#### Task to complete
Read the material below. Count the lines containing "https" and give that count alone.

#### Provided data
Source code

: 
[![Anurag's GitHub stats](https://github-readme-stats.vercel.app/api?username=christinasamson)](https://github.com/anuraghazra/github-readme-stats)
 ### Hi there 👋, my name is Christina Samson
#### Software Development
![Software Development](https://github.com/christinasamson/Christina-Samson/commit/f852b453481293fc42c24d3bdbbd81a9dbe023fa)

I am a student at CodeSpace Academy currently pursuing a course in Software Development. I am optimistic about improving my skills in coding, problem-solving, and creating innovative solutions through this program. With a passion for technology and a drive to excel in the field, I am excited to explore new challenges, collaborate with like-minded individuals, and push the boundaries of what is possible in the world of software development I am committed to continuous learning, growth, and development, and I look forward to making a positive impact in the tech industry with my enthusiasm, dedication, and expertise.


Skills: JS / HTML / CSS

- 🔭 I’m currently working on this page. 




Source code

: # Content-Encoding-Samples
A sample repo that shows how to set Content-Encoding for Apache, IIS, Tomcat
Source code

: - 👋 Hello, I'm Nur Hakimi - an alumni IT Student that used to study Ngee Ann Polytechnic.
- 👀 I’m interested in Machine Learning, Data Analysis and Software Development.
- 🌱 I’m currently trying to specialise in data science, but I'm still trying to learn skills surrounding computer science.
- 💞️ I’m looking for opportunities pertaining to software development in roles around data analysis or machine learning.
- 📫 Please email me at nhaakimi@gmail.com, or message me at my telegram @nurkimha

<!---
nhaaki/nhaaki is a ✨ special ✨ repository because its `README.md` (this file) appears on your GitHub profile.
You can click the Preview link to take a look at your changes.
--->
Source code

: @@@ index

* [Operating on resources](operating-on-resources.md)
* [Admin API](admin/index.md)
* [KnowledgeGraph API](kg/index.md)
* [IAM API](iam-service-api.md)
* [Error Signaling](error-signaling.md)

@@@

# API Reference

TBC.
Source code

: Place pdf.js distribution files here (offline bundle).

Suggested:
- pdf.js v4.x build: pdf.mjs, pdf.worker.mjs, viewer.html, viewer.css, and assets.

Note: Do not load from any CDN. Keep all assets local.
---
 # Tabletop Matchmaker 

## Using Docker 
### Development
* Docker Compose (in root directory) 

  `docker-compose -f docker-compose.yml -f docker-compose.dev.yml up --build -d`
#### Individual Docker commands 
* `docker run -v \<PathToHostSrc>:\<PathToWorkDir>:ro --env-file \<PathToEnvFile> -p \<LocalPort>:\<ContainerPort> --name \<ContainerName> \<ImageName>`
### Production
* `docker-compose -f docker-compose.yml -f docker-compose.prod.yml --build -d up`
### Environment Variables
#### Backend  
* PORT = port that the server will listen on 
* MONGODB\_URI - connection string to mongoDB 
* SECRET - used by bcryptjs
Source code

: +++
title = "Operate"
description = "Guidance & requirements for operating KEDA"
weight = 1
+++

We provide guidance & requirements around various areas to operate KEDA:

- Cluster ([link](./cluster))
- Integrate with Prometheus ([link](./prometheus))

#### Your solution
2